Most workers must retire from their jobs before getting retirement benefits. But Thomas used a one-sentence law that he and his colleagues passed in 2002 to let legislators receive ataxpayer-funded pension instead of a salary after serving for 30 years.
Thomas' $32,390 annual retirement benefit — paid for the rest of his life — is more than triple the $10,400 salary he gave up. His pension exceeds the salary because of another perk: Lawmakers voted to count their expenses in the salary used to calculate their pensions.
No other South Carolina state workers get those perks.
Since January 2005, Thomas, a Republican, has made $148,435 more than a legislative salary would have paid, his financial-disclosure records show. At least four other South Carolina lawmakers are getting pensions instead of salaries, netting an extra $292,000 since 2005, records show.
Pension perks aren't unique to legislators in South Carolina.
More than 4,100 legislators in 33 states are positioned to benefit from special retirement laws that they and their predecessors have enacted to boost their pensions by up to $100,000 a year, a USA TODAY investigation found. Even as legislators cut basic state services and slash benefits for police, teachers and other workers, they have preserved pension laws that grant themselves perks unavailable to voters they serve or workers they direct.
Oregon: Double dipping
In some states, lawmakers add expenses, per diem allowances and stipends to their base salaries. That inflates the compensation that's used to calculate retirement benefits, which are typically a percentage of final pay. In other states, legislators have written a special definition of salary that applies only to their pensions. Additional tactics include:
•Basing pensions on salaries legislators are not paid or were paid in non-legislative jobs.•Collecting state pensions while also collecting legislative paychecks.•Retiring earlier — at a younger age or after fewer years — than other state workers, or with richer benefits.
"It's mind-blowing hypocrisy," says state Rep. Stephen Webber, a Democrat from Missouri. State lawmakers there meet for roughly five months a year and are paid slightly more on average than a state worker, but records show a typical lawmaker's pension averages 30% more than a state worker's. The reason: rules legislators wrote for themselves.
"The whole two-tiered system really encapsulates how we've operated here in Missouri and in the rest of the country," he says. "Lawmakers treat themselves differently."
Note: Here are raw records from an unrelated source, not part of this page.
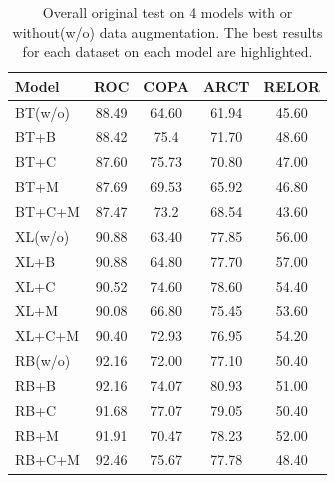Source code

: \begin{table}[th]
    \scriptsize
    \centering
        \begin{tabular}{l|c|c|c|c} \toprule
            \textbf{Model} &\bf{ROC} &\bf{COPA} & \bf{ARCT} & \bf{RELOR} \\ \midrule
BT(w/o)&88.49&64.60&61.94&45.60\\
BT+B&88.42&75.4&71.70&48.60\\
BT+C&87.60&75.73&70.80&47.00\\
BT+M&87.69&69.53&65.92&46.80\\
BT+C+M&87.47&73.2&68.54&43.60\\
            \midrule
XL(w/o)&90.88&63.40&77.85&56.00\\
XL+B&90.88&64.80&77.70&57.00\\
XL+C&90.52&74.60 &78.60&54.40\\
XL+M&90.08&66.80&75.45&53.60\\
XL+C+M&90.40&72.93&76.95&54.20\\
            \midrule
RB(w/o)&92.16&72.00&77.10&50.40\\
RB+B&92.16&74.07&80.93&51.00\\
RB+C&91.68&77.07&79.05&50.40\\
RB+M&91.91&70.47&78.23&52.00\\
RB+C+M&92.46&75.67&77.78& 48.40\\
            \bottomrule
        \end{tabular}
    \caption{\label{tab:oriresults} Overall original test
        on 4 models with or without(w/o) data augmentation. The best results for each dataset on each model
are highlighted.}
\end{table}




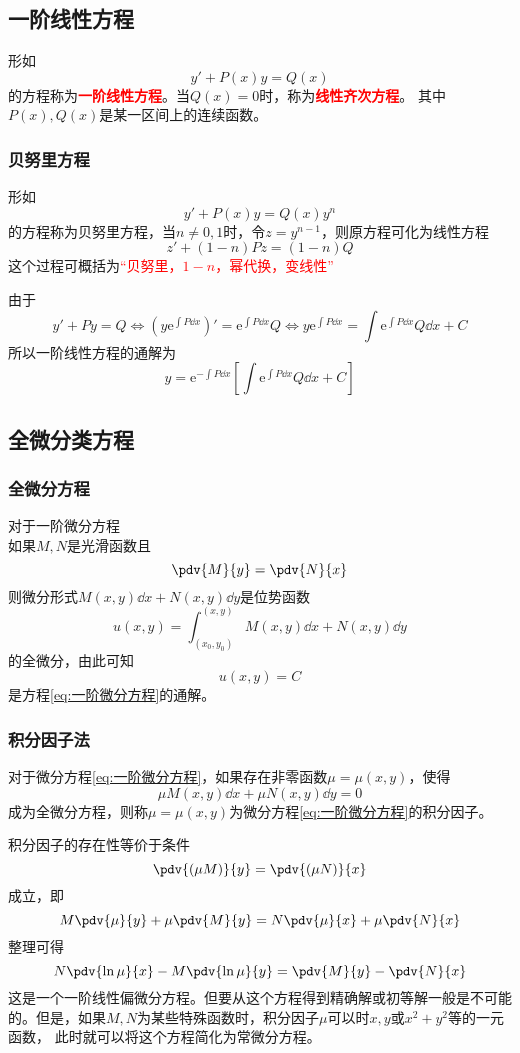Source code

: \subsection{一阶线性方程}
形如\[ y' + P(x)y = Q(x) \]的方程称为\textcolor{red}{\textbf{\textsf{一阶线性方程}}}。当$Q(x)=0$时，称为\textcolor{red}{\textbf{\textsf{线性齐次方程}}}。
其中$P(x),Q(x)$是某一区间上的连续函数。

\subsubsection{贝努里方程}
形如
\[ y' + P(x)y = Q(x)y^n \]
的方程称为贝努里方程，当$n\neq 0,1$时，令$z=y^{n-1}$，则原方程可化为线性方程
\[ z' + (1-n)Pz = (1-n)Q \]
这个过程可概括为\textcolor{red}{“贝努里，$1-n$，幂代换，变线性”}

由于
\[ y' + Py = Q \iff (y\mathrm{e}^{\int P\dd{x}})' = \mathrm{e}^{\int P\dd{x}}Q \iff y\mathrm{e}^{\int P\dd{x}} = \int \mathrm{e}^{\int P\dd{x}}Q\dd{x} + C \]
所以一阶线性方程的通解为
\[ y = \mathrm{e}^{-\int P\dd{x}}\left[\int \mathrm{e}^{\int P\dd{x}}Q \dd{x} +C \right] \]

\subsection{全微分类方程}
\subsubsection{全微分方程}
对于一阶微分方程
\begin{equation}
    \label{eq:一阶微分方程}
\end{equation}
如果$M,N$是光滑函数且
\[ \pdv{M}{y} = \pdv{N}{x} \]
则微分形式$M(x,y)\dd{x} + N(x,y)\dd{y}$是位势函数
\[ u(x,y) = \int_{(x_0,y_0)}^{(x,y)} M(x,y)\dd{x} + N(x,y)\dd{y} \]
的全微分，由此可知
\[ u(x,y) = C \]
是方程\ref{eq:一阶微分方程}的通解。

\subsubsection{积分因子法}
对于微分方程\ref{eq:一阶微分方程}，如果存在非零函数$\mu=\mu(x,y)$，使得
\[ \mu M(x,y)\dd{x} + \mu N(x,y)\dd{y} = 0 \]
成为全微分方程，则称$\mu=\mu(x,y)$为微分方程\ref{eq:一阶微分方程}的积分因子。

积分因子的存在性等价于条件
\[ \pdv{(\mu M)}{y} = \pdv{(\mu N)}{x} \]
成立，即
\[ M\pdv{\mu}{y} + \mu\pdv{M}{y} = N\pdv{\mu}{x} + \mu\pdv{N}{x} \]
整理可得
\begin{equation}
    \label{eq:积分因子法}
    N\pdv{\ln\mu}{x} - M\pdv{\ln\mu}{y} = \pdv{M}{y} - \pdv{N}{x}
\end{equation}
这是一个一阶线性偏微分方程。但要从这个方程得到精确解或初等解一般是不可能的。但是，如果$M,N$为某些特殊函数时，积分因子$\mu$可以时$x,y$或$x^2+y^2$等的一元函数，
此时就可以将这个方程简化为常微分方程。

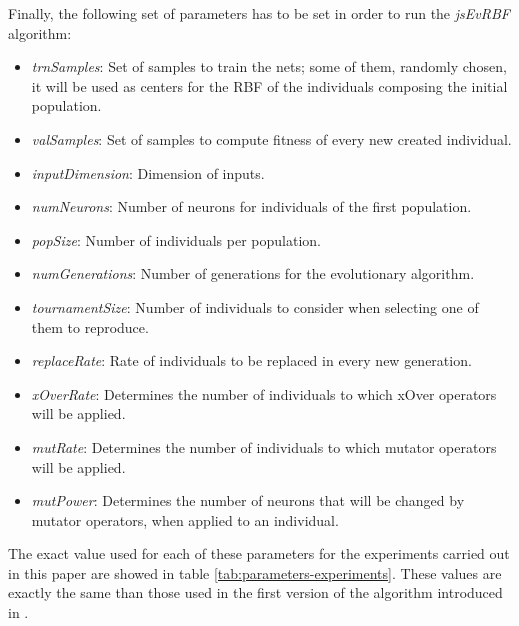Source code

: \documentclass{article}
\begin{document}
Finally, the following set of parameters has to be set in
order to run the {\em jsEvRBF} algorithm: %
\begin{itemize}
\item{\em trnSamples}: Set of samples to train the nets; some of them, randomly chosen, it will be used as centers for the RBF of the individuals composing the initial population.
\item{\em valSamples}: Set of samples to compute fitness of every new created individual.
\item{\em inputDimension}: Dimension of inputs.
\item{\em numNeurons}: Number of neurons for individuals of the first population.
\item{\em popSize}: Number of individuals per population.
\item{\em numGenerations}: Number of generations for the evolutionary algorithm.
\item{\em tournamentSize}: Number of individuals to consider when selecting one of them to reproduce.
\item{\em replaceRate}: Rate of individuals to be replaced in every new generation.
\item{\em xOverRate}: Determines the number of individuals to which xOver operators will be applied.
\item{\em mutRate}: Determines the number of individuals to which mutator operators will be applied.
\item{\em mutPower}: Determines the number of neurons that will be changed by mutator operators, when applied to an individual.
\end{itemize}

The exact value used for each of these parameters for the experiments carried out in this paper are showed in table \ref{tab:parameters-experiments}. These values are exactly the same than those used in the first version of the algorithm introduced in \cite{rivas03:EvRBF}.

\end{document}
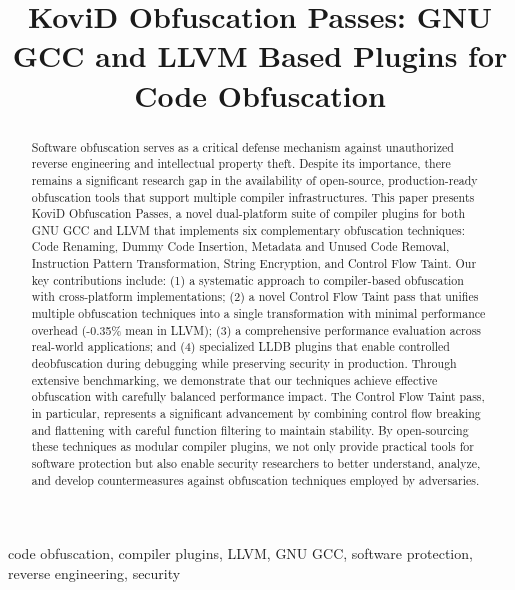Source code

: \documentclass[conference]{IEEEtran}
\begin{document}
\title{KoviD Obfuscation Passes: GNU GCC and LLVM Based Plugins for Code Obfuscation}

\author{
}

\maketitle

\begin{abstract}
Software obfuscation serves as a critical defense mechanism against unauthorized reverse engineering and intellectual property theft. Despite its importance, there remains a significant research gap in the availability of open-source, production-ready obfuscation tools that support multiple compiler infrastructures. This paper presents KoviD Obfuscation Passes, a novel dual-platform suite of compiler plugins for both GNU GCC and LLVM that implements six complementary obfuscation techniques: Code Renaming, Dummy Code Insertion, Metadata and Unused Code Removal, Instruction Pattern Transformation, String Encryption, and Control Flow Taint. Our key contributions include: (1) a systematic approach to compiler-based obfuscation with cross-platform implementations; (2) a novel Control Flow Taint pass that unifies multiple obfuscation techniques into a single transformation with minimal performance overhead (-0.35\% mean in LLVM); (3) a comprehensive performance evaluation across real-world applications; and (4) specialized LLDB plugins that enable controlled deobfuscation during debugging while preserving security in production. Through extensive benchmarking, we demonstrate that our techniques achieve effective obfuscation with carefully balanced performance impact. The Control Flow Taint pass, in particular, represents a significant advancement by combining control flow breaking and flattening with careful function filtering to maintain stability. By open-sourcing these techniques as modular compiler plugins, we not only provide practical tools for software protection but also enable security researchers to better understand, analyze, and develop countermeasures against obfuscation techniques employed by adversaries.
\end{abstract}

\begin{IEEEkeywords}
code obfuscation, compiler plugins, LLVM, GNU GCC, software protection, reverse engineering, security
\end{IEEEkeywords}
\end{document}
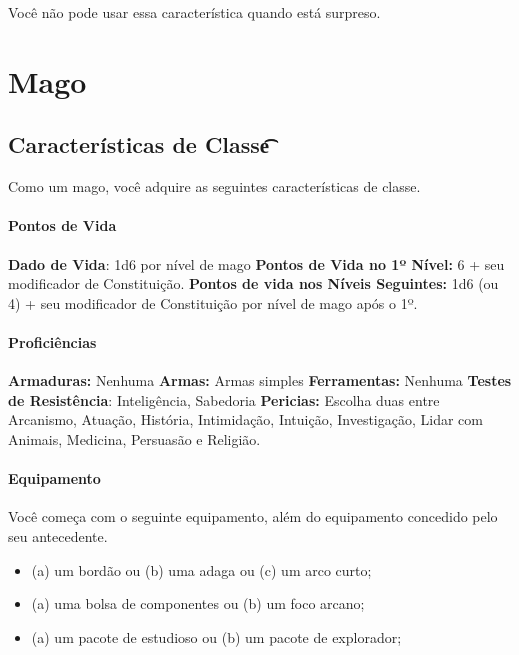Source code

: \documentclass{RPG_Adventure}[2021/10/20]
\begin{document}
Você não pode usar essa característica quando está surpreso.


\chapter{Mago}%
\label{cha:mago}

\section*{Características de Classe\t\t}%
\label{sec:caracteristicas_de_classe}

Como um mago, você adquire as seguintes características de classe.

\subsubsection{Pontos de Vida}%
\label{ssub:pontos_de_vida}

\textbf{Dado de Vida}: 1d6 por nível de mago \nl
\textbf{Pontos de Vida no 1º Nível:} 6 + seu modificador de Constituição. \nl
\textbf{Pontos de vida nos Níveis Seguintes:} 1d6 (ou 4) + seu modificador de
Constituição por nível de mago após o 1º.

\subsubsection{Proficiências}%
\label{ssub:proficiencias}

\textbf{Armaduras:} Nenhuma \nl
\textbf{Armas:} Armas simples \nl
\textbf{Ferramentas:} Nenhuma \jump
\textbf{Testes de Resistência}: Inteligência, Sabedoria \nl
\textbf{Pericias:} Escolha duas entre Arcanismo, Atuação, História, Intimidação,
Intuição, Investigação, Lidar com Animais, Medicina, Persuasão e Religião.

\subsubsection{Equipamento}%
\label{ssub:equipamento}

Você começa com o seguinte equipamento, além do equipamento concedido pelo seu
antecedente.
\begin{itemize}
    \item (a) um bordão ou (b) uma adaga ou (c) um arco curto;
    \item (a) uma bolsa de componentes ou (b) um foco arcano;
    \item (a) um pacote de estudioso ou (b) um pacote de explorador;
\end{itemize}
\end{document}
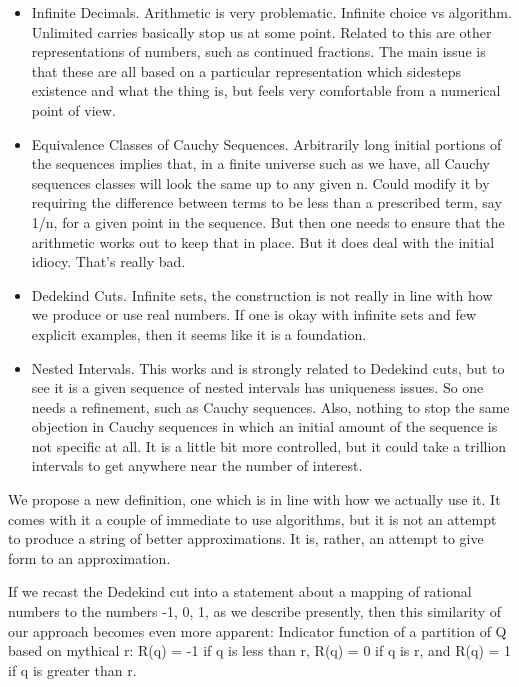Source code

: \documentclass[12pt]{article}
\theoremstyle{remark}
\begin{document}
\begin{itemize}
    \item Infinite Decimals. Arithmetic is very problematic. Infinite choice vs
  algorithm. Unlimited carries basically stop us at some point. Related to
  this are other representations of numbers, such as continued fractions. The
  main issue is that these are all based on a particular representation which
  sidesteps existence and what the thing is, but feels very comfortable from a
  numerical point of view. 
  \item Equivalence Classes of Cauchy Sequences. Arbitrarily long initial portions
  of the sequences implies that, in a finite universe such as we have, all
  Cauchy sequences classes will look the same up to any given n. Could modify
  it by requiring the difference between terms to be less than a prescribed
  term, say 1/n, for a given point in the sequence. But then one needs to
  ensure that the arithmetic works out to keep that in place. But it does deal
  with the initial idiocy. That's really bad. 
  \item Dedekind Cuts. Infinite sets, the construction is not really in line with
  how we produce or use real numbers. If one is okay with infinite sets and
  few explicit examples, then it seems like it is a foundation. 
  \item Nested Intervals. This works and is strongly related to Dedekind cuts, but
  to see it is a given sequence of nested intervals has uniqueness issues. So
  one needs a refinement, such as Cauchy sequences. Also, nothing to stop the
  same objection in Cauchy sequences in which an initial amount of the
  sequence is not specific at all. It is a little bit more controlled, but it
  could take a trillion intervals to get anywhere near the number of interest.
\end{itemize}


We propose a new definition, one which is in line with how we actually use it.
It comes with it a couple of immediate to use algorithms, but it is not an
attempt to produce a string of better approximations. It is, rather, an
attempt to give form to an approximation.

If we recast the Dedekind cut into a statement about a mapping of rational
numbers to the numbers -1, 0, 1, as we describe presently, then this
similarity of our approach becomes even more apparent: 
Indicator function of a partition of Q based on mythical r: 
R(q) = -1 if q is less than r, R(q) = 0 if q is r, and R(q) = 1 if q is
greater than r. 
\end{document}
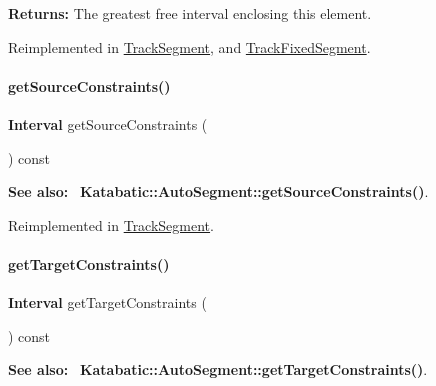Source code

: {\bfseries Returns\+:} The greatest free interval enclosing this element. 

Reimplemented in \mbox{\hyperlink{classKite_1_1TrackSegment_a034711e2d3617ea848ef9f5a18255e10}{Track\+Segment}}, and \mbox{\hyperlink{classKite_1_1TrackFixedSegment_a034711e2d3617ea848ef9f5a18255e10}{Track\+Fixed\+Segment}}.

\mbox{\label{classKite_1_1TrackElement_a48f8b54f9489da3778d85c382a483f81}} 
\paragraph{\texorpdfstring{get\+Source\+Constraints()}{getSourceConstraints()}}
{\footnotesize\ttfamily \textbf{ Interval} get\+Source\+Constraints (\begin{DoxyParamCaption}{ }\end{DoxyParamCaption}) const\hspace{0.3cm}{\ttfamily [virtual]}}

{\bfseries See also\+:}~ \textbf{ Katabatic\+::\+Auto\+Segment\+::get\+Source\+Constraints()}. 

Reimplemented in \mbox{\hyperlink{classKite_1_1TrackSegment_a48f8b54f9489da3778d85c382a483f81}{Track\+Segment}}.

\mbox{\label{classKite_1_1TrackElement_a69af7d4287bc0e44c9ca2c8e6f692be9}} 
\paragraph{\texorpdfstring{get\+Target\+Constraints()}{getTargetConstraints()}}
{\footnotesize\ttfamily \textbf{ Interval} get\+Target\+Constraints (\begin{DoxyParamCaption}{ }\end{DoxyParamCaption}) const\hspace{0.3cm}{\ttfamily [virtual]}}

{\bfseries See also\+:}~ \textbf{ Katabatic\+::\+Auto\+Segment\+::get\+Target\+Constraints()}.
The generous systems mean that at least 570 lawmakers in 19 states have qualified for pensions that will pay them as much as — or in one case 17 times more than — their base legislative salaries, USA TODAY found.
That represents nearly 10% of the 5,900 lawmakers in the 40 states with legislative pensions. About 450 are lawmakers in Mississippi, Kansas, South Carolina, Texas and New Mexico, a state where lawmakers receive no salary but can get a pension with five years of service.